Exercise:
Only the lines holding the word "ingress" are wanted; copy each of them from the listing.
[Records shown Boundary: Start]
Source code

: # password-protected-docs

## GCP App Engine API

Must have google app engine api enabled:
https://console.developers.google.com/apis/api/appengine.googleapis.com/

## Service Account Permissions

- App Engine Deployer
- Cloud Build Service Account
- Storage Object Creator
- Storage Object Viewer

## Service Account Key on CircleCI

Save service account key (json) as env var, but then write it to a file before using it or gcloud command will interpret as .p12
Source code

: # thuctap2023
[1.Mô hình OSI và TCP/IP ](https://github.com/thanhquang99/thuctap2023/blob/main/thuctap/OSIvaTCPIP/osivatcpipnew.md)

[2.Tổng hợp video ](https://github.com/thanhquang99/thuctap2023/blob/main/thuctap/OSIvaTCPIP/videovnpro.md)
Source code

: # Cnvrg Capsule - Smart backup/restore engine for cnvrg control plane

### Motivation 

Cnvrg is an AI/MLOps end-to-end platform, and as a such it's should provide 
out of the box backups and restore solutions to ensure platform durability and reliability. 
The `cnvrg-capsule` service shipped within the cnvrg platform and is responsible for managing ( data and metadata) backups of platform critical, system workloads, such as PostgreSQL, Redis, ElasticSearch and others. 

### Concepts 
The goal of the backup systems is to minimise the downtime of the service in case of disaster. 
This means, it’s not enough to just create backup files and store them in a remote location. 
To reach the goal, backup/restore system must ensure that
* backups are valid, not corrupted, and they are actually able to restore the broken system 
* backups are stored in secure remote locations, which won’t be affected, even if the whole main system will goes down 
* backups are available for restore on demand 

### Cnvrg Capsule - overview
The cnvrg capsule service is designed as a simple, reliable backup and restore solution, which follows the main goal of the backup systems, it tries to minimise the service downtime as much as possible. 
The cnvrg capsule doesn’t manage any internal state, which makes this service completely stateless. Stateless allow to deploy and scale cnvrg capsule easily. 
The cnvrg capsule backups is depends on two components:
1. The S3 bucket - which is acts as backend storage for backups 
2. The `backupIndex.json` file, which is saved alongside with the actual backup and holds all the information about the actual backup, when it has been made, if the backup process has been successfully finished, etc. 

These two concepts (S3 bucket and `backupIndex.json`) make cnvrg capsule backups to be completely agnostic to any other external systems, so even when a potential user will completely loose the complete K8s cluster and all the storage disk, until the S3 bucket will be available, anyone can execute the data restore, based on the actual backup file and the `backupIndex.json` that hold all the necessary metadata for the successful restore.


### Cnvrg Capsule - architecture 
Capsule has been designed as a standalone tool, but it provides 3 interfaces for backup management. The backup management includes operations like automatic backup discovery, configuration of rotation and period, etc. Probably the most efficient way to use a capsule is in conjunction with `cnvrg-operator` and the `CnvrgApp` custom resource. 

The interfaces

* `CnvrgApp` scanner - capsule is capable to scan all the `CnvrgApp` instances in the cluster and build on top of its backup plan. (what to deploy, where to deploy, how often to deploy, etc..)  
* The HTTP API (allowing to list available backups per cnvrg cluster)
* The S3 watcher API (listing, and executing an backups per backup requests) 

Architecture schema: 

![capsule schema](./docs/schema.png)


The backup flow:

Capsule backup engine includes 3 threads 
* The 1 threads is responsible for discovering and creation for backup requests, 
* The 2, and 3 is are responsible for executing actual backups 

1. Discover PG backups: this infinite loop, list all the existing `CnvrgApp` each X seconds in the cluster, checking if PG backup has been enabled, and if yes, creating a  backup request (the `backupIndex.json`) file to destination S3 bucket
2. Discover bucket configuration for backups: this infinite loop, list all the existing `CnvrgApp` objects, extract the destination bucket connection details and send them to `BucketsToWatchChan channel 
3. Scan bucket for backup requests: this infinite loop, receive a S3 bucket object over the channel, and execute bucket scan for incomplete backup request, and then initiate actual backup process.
[Records shown Boundary: End]
[Records shown Boundary: Start]
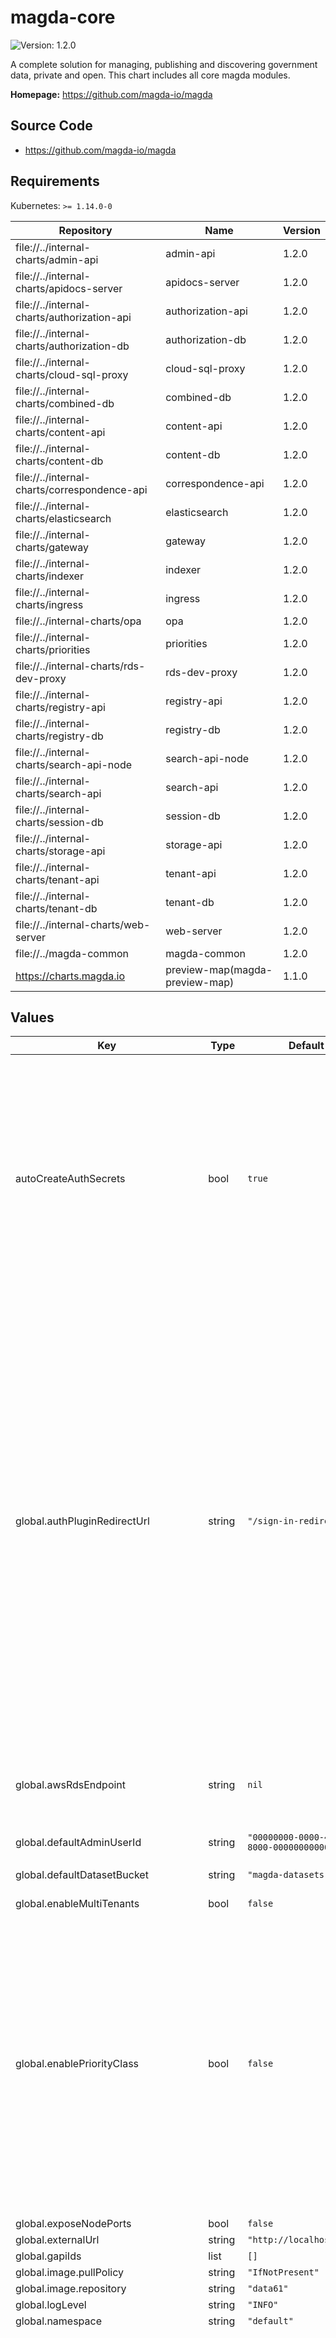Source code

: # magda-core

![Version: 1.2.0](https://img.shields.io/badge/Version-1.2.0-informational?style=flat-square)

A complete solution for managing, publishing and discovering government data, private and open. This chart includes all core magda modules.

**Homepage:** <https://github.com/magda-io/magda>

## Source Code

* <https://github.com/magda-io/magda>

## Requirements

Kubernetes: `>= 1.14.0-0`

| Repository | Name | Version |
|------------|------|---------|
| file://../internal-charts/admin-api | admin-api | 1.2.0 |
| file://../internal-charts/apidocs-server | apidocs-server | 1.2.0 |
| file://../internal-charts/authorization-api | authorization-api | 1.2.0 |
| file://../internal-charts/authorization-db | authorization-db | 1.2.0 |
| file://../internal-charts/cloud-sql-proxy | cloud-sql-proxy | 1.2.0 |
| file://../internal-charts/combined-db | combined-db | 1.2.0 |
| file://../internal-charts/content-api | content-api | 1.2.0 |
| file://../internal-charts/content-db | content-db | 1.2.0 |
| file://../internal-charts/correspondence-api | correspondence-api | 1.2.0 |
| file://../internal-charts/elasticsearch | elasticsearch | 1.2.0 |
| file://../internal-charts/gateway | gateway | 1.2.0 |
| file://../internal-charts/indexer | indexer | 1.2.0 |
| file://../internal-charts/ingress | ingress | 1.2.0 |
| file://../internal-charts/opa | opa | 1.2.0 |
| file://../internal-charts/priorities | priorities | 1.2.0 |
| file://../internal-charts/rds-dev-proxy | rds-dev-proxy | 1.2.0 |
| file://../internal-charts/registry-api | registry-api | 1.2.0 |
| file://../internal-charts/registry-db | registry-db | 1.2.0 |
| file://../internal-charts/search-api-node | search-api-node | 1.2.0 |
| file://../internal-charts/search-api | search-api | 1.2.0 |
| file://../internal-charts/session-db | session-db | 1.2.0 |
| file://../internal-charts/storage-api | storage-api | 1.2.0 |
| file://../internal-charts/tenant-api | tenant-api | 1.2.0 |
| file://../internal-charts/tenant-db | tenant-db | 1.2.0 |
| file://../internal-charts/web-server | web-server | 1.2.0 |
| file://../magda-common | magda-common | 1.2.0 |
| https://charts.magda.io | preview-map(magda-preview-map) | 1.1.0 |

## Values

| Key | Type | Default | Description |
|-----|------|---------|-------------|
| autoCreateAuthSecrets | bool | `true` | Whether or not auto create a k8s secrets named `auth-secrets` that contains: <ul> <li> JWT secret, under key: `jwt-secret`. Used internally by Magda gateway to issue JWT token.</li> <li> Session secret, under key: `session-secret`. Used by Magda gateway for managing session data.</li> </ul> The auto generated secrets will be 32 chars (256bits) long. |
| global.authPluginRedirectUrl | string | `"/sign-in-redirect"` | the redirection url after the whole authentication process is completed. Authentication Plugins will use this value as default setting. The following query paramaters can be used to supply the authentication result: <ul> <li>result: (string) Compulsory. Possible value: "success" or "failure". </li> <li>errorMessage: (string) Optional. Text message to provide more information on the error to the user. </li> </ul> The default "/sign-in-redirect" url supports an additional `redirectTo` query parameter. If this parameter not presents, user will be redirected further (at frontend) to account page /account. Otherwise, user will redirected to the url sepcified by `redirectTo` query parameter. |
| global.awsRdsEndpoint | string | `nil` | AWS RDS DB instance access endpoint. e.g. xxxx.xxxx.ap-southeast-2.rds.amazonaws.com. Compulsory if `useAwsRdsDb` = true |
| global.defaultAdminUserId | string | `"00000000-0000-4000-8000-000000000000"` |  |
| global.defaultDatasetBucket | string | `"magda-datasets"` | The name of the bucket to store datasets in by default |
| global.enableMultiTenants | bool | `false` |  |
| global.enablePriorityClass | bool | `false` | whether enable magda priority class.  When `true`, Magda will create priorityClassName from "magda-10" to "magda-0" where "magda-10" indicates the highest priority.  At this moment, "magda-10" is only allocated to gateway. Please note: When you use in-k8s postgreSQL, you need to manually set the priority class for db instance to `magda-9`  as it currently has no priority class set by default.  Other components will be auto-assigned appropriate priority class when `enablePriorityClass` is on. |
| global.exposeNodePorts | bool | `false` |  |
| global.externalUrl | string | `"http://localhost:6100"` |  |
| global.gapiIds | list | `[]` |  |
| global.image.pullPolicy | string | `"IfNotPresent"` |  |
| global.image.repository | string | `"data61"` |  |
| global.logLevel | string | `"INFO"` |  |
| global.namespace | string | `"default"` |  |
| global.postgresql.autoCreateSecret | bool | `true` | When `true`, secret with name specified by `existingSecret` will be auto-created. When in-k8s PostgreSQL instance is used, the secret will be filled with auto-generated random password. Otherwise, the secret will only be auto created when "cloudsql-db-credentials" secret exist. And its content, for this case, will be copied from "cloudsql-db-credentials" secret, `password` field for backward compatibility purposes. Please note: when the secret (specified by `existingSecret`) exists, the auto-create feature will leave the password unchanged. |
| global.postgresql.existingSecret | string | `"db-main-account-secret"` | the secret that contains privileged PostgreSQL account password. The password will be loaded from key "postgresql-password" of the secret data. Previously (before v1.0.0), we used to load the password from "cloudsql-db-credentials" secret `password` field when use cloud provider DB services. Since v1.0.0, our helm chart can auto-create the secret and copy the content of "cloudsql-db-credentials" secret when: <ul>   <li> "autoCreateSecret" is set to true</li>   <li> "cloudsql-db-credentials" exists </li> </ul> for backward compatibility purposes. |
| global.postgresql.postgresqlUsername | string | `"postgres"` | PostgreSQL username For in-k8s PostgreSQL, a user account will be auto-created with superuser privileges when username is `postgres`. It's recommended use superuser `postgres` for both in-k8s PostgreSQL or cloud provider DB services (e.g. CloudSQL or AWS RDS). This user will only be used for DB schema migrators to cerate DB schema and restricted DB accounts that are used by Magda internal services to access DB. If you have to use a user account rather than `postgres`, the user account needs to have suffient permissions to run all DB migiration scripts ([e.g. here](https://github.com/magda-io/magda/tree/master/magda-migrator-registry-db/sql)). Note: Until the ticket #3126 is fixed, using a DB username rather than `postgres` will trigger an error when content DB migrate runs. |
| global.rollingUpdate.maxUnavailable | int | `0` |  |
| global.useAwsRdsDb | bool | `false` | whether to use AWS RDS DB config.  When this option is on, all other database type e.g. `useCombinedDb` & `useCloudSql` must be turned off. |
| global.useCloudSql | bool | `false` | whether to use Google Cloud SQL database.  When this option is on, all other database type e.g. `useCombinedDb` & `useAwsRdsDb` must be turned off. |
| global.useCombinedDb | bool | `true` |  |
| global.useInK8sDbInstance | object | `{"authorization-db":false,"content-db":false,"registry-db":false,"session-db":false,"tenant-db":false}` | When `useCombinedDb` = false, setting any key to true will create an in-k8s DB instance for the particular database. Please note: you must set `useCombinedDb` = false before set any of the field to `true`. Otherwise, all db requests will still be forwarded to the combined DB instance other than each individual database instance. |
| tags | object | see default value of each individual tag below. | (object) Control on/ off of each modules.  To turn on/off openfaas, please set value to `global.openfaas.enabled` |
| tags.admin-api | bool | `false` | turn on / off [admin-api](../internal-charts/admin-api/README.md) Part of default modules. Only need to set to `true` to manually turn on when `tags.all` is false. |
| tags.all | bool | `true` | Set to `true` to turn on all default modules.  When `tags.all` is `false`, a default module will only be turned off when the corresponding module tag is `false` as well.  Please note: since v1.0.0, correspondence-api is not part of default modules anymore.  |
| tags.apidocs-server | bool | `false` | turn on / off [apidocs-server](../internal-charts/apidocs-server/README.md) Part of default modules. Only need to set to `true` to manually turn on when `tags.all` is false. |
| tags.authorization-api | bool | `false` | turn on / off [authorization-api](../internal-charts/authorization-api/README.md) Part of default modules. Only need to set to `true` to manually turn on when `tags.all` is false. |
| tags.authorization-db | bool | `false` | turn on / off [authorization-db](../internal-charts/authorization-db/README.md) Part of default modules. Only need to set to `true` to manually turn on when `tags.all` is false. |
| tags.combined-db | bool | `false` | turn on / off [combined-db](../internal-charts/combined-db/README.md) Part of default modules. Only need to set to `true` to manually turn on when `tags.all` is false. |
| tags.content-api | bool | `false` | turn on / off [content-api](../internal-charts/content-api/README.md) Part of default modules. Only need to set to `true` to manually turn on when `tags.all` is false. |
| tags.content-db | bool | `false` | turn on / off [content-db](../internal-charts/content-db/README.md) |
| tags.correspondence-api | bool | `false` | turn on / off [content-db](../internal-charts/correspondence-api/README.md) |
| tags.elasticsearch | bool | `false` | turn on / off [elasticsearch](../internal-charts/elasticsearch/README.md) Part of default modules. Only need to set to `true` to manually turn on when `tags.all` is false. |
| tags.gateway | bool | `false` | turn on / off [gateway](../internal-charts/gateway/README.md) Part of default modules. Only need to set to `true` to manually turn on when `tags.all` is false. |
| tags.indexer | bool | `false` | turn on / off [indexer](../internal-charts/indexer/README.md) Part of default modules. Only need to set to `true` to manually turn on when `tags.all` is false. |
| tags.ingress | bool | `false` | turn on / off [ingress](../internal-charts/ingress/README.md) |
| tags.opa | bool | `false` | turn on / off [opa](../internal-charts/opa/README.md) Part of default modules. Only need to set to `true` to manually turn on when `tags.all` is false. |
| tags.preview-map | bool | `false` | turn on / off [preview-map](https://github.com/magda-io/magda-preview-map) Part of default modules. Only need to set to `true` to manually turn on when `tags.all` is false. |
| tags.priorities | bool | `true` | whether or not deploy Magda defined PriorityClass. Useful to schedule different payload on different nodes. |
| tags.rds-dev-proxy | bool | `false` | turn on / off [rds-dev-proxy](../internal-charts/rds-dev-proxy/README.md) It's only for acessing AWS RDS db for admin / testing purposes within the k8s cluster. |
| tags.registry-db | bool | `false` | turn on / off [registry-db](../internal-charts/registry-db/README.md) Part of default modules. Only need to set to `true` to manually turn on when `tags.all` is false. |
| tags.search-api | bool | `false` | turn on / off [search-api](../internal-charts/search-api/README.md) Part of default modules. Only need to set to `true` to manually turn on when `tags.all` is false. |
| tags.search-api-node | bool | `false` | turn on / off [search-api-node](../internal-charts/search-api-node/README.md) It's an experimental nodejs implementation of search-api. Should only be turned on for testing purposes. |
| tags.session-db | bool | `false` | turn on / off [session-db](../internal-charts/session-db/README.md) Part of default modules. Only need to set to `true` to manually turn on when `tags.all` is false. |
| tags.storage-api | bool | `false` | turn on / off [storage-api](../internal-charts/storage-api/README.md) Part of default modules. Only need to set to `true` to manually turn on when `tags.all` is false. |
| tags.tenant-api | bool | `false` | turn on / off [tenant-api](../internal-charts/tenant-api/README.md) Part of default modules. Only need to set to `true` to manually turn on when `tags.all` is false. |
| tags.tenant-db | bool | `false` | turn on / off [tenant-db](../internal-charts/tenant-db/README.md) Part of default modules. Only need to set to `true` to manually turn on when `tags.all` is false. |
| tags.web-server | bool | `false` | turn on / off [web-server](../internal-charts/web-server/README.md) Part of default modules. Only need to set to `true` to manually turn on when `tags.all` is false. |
[Records shown Boundary: End]
[Records shown Boundary: Start]
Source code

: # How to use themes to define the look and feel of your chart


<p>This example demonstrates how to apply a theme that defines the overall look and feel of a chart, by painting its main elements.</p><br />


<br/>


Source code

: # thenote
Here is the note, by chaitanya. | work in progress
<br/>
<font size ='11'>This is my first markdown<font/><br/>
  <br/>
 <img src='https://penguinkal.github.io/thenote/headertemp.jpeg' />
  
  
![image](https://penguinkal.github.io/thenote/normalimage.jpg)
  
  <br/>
[Records shown Boundary: End]
Expected output:
| file://../internal-charts/ingress | ingress | 1.2.0 |
| tags.ingress | bool | `false` | turn on / off [ingress](../internal-charts/ingress/README.md) |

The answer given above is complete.